Kürt ulusu; dili, kültürü, tarihi ve ülkesiyle var olan ayrı bir ulustur. Bu maddi bir olgudur ve inkarı size hiçbir şey kazandırmaz. Sizi susuz, elektriksiz bırakacak olan, ülkenizi parçalayacak olan Kürt işçi ve emekçileri değil, bu emperyalist kapitalist sistemdir. Ekolojik yıkımı sınırsızca sürdüren, emperyalizmin işbirlikçisi tekelci Türk burjuvazisidir sizi susuz bırakacak olan!

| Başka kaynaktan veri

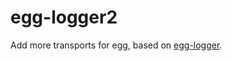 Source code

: # egg-logger2
Add more transports for egg, based on [egg-logger](https://github.com/eggjs/egg-logger).
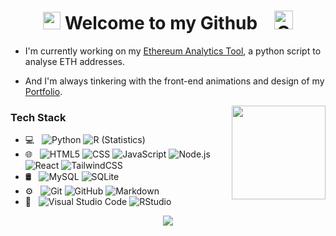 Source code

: <h1 align="center">
  <img src="https://media.giphy.com/media/hvRJCLFzcasrR4ia7z/giphy.gif" width="28"> Welcome to my Github
  &nbsp;&nbsp;
  <a href="mailto:me@jacobclayton.dev">
    <img src="https://cdn-icons-png.flaticon.com/512/732/732200.png" alt="GMail" height="30" width="30">
  </a>
 </h1>



- I'm currently working on my [Ethereum Analytics Tool](https://github.com/Jacob-Clayton/Etherscan-API), a python script to analyse ETH addresses.

- And I'm always tinkering with the front-end animations and design of my [Portfolio](http://jacobclayton.dev).

     [<img align="right" height="150" src="https://github-readme-stats.vercel.app/api/top-langs/?username=Jacob-Clayton&theme=dark&layout=compact"/>](https://github.com/Jacob-Clayton/)

<h3>Tech Stack</h3>

- 💻 &nbsp;
  ![Python](https://img.shields.io/badge/-Python-333333?style=flat&logo=python)
  ![R (Statistics)](https://img.shields.io/badge/-R-333333?style=flat&logo=R&logoColor=276DC3)
- 🌐 &nbsp;
  ![HTML5](https://img.shields.io/badge/-HTML5-333333?style=flat&logo=HTML5)
  ![CSS](https://img.shields.io/badge/-CSS-333333?style=flat&logo=CSS3&logoColor=1572B6)
  ![JavaScript](https://img.shields.io/badge/-JavaScript-333333?style=flat&logo=javascript)
  ![Node.js](https://img.shields.io/badge/-Node.js-333333?style=flat&logo=node.js)
  ![React](https://img.shields.io/badge/-React-333333?style=flat&logo=react)
  ![TailwindCSS](https://img.shields.io/badge/TailwindCSS-333333?style=flat&logo=tailwind-css)
- 🛢 &nbsp;
  ![MySQL](https://img.shields.io/badge/-MySQL-333333?style=flat&logo=mysql)
  ![SQLite](https://img.shields.io/badge/SQLite-333333?style=flat&logo=sqlite)
- ⚙️ &nbsp;
  ![Git](https://img.shields.io/badge/-Git-333333?style=flat&logo=git)
  ![GitHub](https://img.shields.io/badge/-GitHub-333333?style=flat&logo=github)
  ![Markdown](https://img.shields.io/badge/-Markdown-333333?style=flat&logo=markdown)
- 🔧 &nbsp;
  ![Visual Studio Code](https://img.shields.io/badge/-Visual%20Studio%20Code-333333?style=flat&logo=visual-studio-code&logoColor=007ACC)
  ![RStudio](https://img.shields.io/badge/-RStudio-333333?style=flat&logo=rstudio)
  
 
<p align="center">
  <img src="https://readme-typing-svg.herokuapp.com?font=Jost&duration=4000&pause=1000&color=58A6FF&width=435&lines=Full-Stack+Developer+%26+Data+Analyst;Creative%2C+Passionate+and+Driven"> 
</p>
  
<!--
**Jacob-Clayton/Jacob-Clayton** is a ✨ _special_ ✨ repository because its `README.md` (this file) appears on your GitHub profile.

Here are some ideas to get you started:

- 🔭 I’m currently working on ...
- 🌱 I’m currently learning ...
- 👯 I’m looking to collaborate on ...
- 🤔 I’m looking for help with ...
- 💬 Ask me about ...
- 📫 How to reach me: ...
- 😄 Pronouns: ...
- ⚡ Fun fact: ...
-->
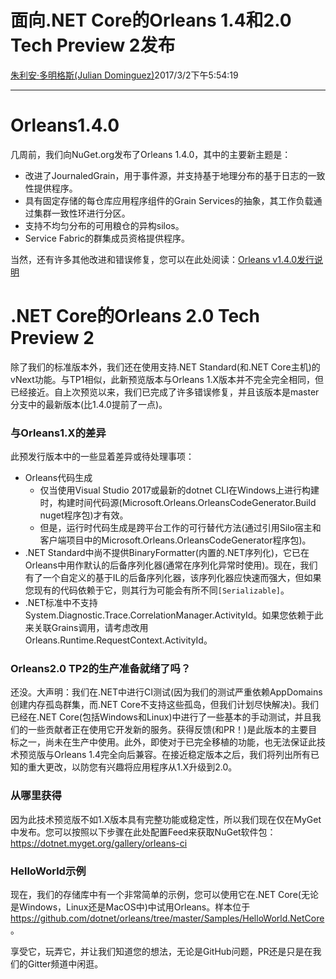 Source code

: # 面向.NET Core的Orleans 1.4和2.0 Tech Preview 2发布

[朱利安·多明格斯(Julian Dominguez)](https://github.com/jdom)2017/3/2下午5:54:19

* * *

# Orleans1.4.0

几周前，我们向NuGet.org发布了Orleans 1.4.0，其中的主要新主题是：

-   改进了JournaledGrain，用于事件源，并支持基于地理分布的基于日志的一致性提供程序。
-   具有固定存储的每仓库应用程序组件的Grain Services的抽象，其工作负载通过集群一致性环进行分区。
-   支持不均匀分布的可用粮仓的异构silos。
-   Service Fabric的群集成员资格提供程序。

当然，还有许多其他改进和错误修复，您可以在此处阅读：[Orleans v1.4.0发行说明](https://github.com/dotnet/orleans/releases/tag/v1.4.0)

# .NET Core的Orleans 2.0 Tech Preview 2

除了我们的标准版本外，我们还在使用支持.NET Standard(和.NET Core主机)的vNext功能。与TP1相似，此新预览版本与Orleans 1.X版本并不完全完全相同，但已经接近。自上次预览以来，我们已完成了许多错误修复，并且该版本是master分支中的最新版本(比1.4.0提前了一点)。

### 与Orleans1.X的差异

此预发行版本中的一些显着差异或待处理事项：

-   Orleans代码生成
    -   仅当使用Visual Studio 2017或最新的dotnet CLI在Windows上进行构建时，构建时间代码源(Microsoft.Orleans.OrleansCodeGenerator.Build nuget程序包)才有效。
    -   但是，运行时代码生成是跨平台工作的可行替代方法(通过引用Silo宿主和客户端项目中的Microsoft.Orleans.OrleansCodeGenerator程序包)。
-   .NET Standard中尚不提供BinaryFormatter(内置的.NET序列化)，它已在Orleans中用作默认的后备序列化器(通常在序列化异常时使用)。现在，我们有了一个自定义的基于IL的后备序列化器，该序列化器应快速而强大，但如果您现有的代码依赖于它，则其行为可能会有所不同`[Serializable]`。
-   .NET标准中不支持System.Diagnostic.Trace.CorrelationManager.ActivityId。如果您依赖于此来关联Grains调用，请考虑改用Orleans.Runtime.RequestContext.ActivityId。

### Orleans2.0 TP2的生产准备就绪了吗？

还没。大声明：我们在.NET中进行CI测试(因为我们的测试严重依赖AppDomains创建内存孤岛群集，而.NET Core不支持这些孤岛，但我们计划尽快解决)。我们已经在.NET Core(包括Windows和Linux)中进行了一些基本的手动测试，并且我们的一些贡献者正在使用它开发新的服务。获得反馈(和PR！)是此版本的主要目标之一，尚未在生产中使用。此外，即使对于已完全移植的功能，也无法保证此技术预览版与Orleans 1.4完全向后兼容。在接近稳定版本之后，我们将列出所有已知的重大更改，以防您有兴趣将应用程序从1.X升级到2.0。

### 从哪里获得

因为此技术预览版不如1.X版本具有完整功能或稳定性，所以我们现在仅在MyGet中发布。您可以按照以下步骤在此处配置Feed来获取NuGet软件包：<https://dotnet.myget.org/gallery/orleans-ci>

### HelloWorld示例

现在，我们的存储库中有一个非常简单的示例，您可以使用它在.NET Core(无论是Windows，Linux还是MacOS中)中试用Orleans。样本位于<https://github.com/dotnet/orleans/tree/master/Samples/HelloWorld.NetCore>。

享受它，玩弄它，并让我们知道您的想法，无论是GitHub问题，PR还是只是在我们的Gitter频道中闲逛。
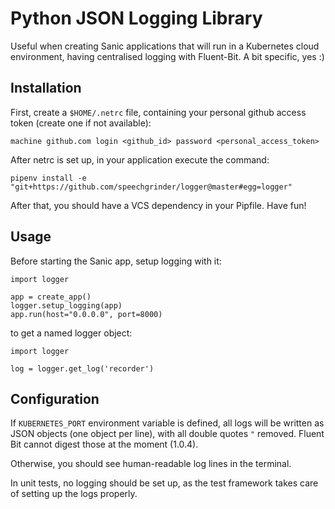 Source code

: # Python JSON Logging Library

Useful when creating Sanic applications that will run in a Kubernetes cloud environment, having centralised logging with Fluent-Bit. A bit specific, yes :)


## Installation

First, create a `$HOME/.netrc` file, containing your personal github access token (create one if not available):

    machine github.com login <github_id> password <personal_access_token>

After netrc is set up, in your application execute the command:

    pipenv install -e "git+https://github.com/speechgrinder/logger@master#egg=logger"

After that, you should have a VCS dependency in your Pipfile. Have fun!


## Usage

Before starting the Sanic app, setup logging with it:

    import logger

    app = create_app()
    logger.setup_logging(app)
    app.run(host="0.0.0.0", port=8000)

to get a named logger object:

    import logger

    log = logger.get_log('recorder')


## Configuration

If `KUBERNETES_PORT` environment variable is defined, all logs will be written
as JSON objects (one object per line), with all double quotes `"` removed.
Fluent Bit cannot digest those at the moment (1.0.4).

Otherwise, you should see human-readable log lines in the terminal.

In unit tests, no logging should be set up, as the test framework
takes care of setting up the logs properly.
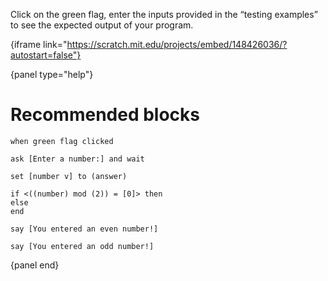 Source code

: Click on the green flag, enter the inputs provided in the “testing examples” to see the expected output of your program.

{iframe link="https://scratch.mit.edu/projects/embed/148426036/?autostart=false"}

{panel type="help"}

# Recommended blocks

<pre><code class="scratch:split:random">when green flag clicked

ask [Enter a number:] and wait

set [number v] to (answer)

if &lt;((number) mod (2)) = [0]&gt; then
else
end
</code></pre>

<pre><code class="scratch:split:random">say [You entered an even number!]

say [You entered an odd number!]
</code></pre>

{panel end} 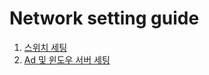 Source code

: # Network setting guide

1. [스위치 세팅](switch-setting.md)
2. [Ad 및 윈도우 서버 세팅](window-server-setting.md)
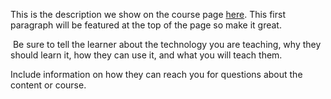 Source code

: This is the description we show on the course page [here](https://lab.github.com/rupam-roy-2021/redhattraining). This first paragraph will be featured at the top of the page so make it great.
​

​
Be sure to tell the learner about the technology you are teaching, why they should learn it, how they can use it, and what you will teach them.
​


Include information on how they can reach you for questions about the content or course.  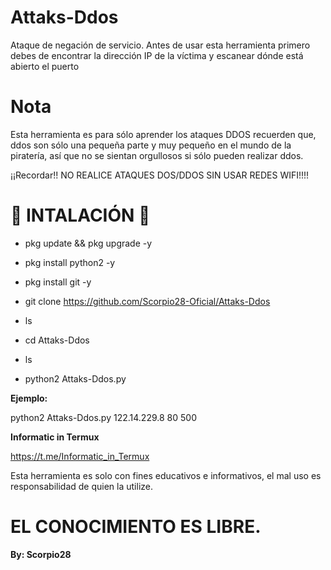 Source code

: # Attaks-Ddos

Ataque de negación de servicio. Antes de usar esta herramienta primero debes de encontrar la dirección IP de la víctima y escanear dónde está abierto el puerto

# Nota

Esta herramienta es para sólo aprender los ataques DDOS recuerden que, ddos son sólo una pequeña parte y muy pequeño en el mundo de la piratería, así que no se sientan orgullosos si sólo pueden realizar ddos.

¡¡Recordar!! NO REALICE ATAQUES DOS/DDOS SIN USAR REDES WIFI!!!!

# 🦂 INTALACIÓN 🦂

* pkg update && pkg upgrade -y

* pkg install python2 -y

* pkg install git -y

* git clone https://github.com/Scorpio28-Oficial/Attaks-Ddos

* ls

* cd Attaks-Ddos

* ls

* python2 Attaks-Ddos.py <ip> <port> <packet>

__Ejemplo:__

python2 Attaks-Ddos.py 122.14.229.8 80 500

__Informatic in Termux__

https://t.me/Informatic_in_Termux

Esta herramienta es solo con fines educativos e informativos, el mal uso es responsabilidad de quien la utilize.

# EL CONOCIMIENTO ES LIBRE.

__By: Scorpio28__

Şayet susuz, elektriksiz kalmak istemiyorsak, şayet paramparça bir coğrafyada savaşların ortasında yaşamak istemiyorsak, bir tek seçeneğimiz var. Tüm ulusların, ayrılma ve birlik hakkı başta olmak üzere, tam hak eşitliği temelinde kurulmuş sosyalist- demokratik Ortadoğu federasyonu. Bunun kuruluşuna giden yolda Türkiye-Kürdistan birleşik devrimini kazanmak! İşte bu olduğunda gönüllü birlik ve karşılıklı dayanışma temelinde bir birlik "cumhuriyet"i savunusu yapabiliriz. Aksi taktirde; burjuvazinin cumhuriyetini savunan, ulusların kendi kaderini tayin hakkını sosyal şovenizm adına keyfice geçersiz ilan eden TKP'lilerle aynı şovenizm bataklığına batarız. Türk ve Türkiyeli tüm işçi ve emekçilerin bu şovenizm bataklığında boğulmamak için; "Kürtler nasıl ikinci sınıf hissedebilir, her şeyleri var. Kürtlerin nesi eksik. Kürtler ayrıcalıklı zaten. Hırtlar sahili işgal etti. Kırtları da Ermeniler gibi tehcir edelim" gibi ırkçı söylemlerden uzak durmalıdır. Adalet ve eşitlik mücadelesinin parçası olmalıdır.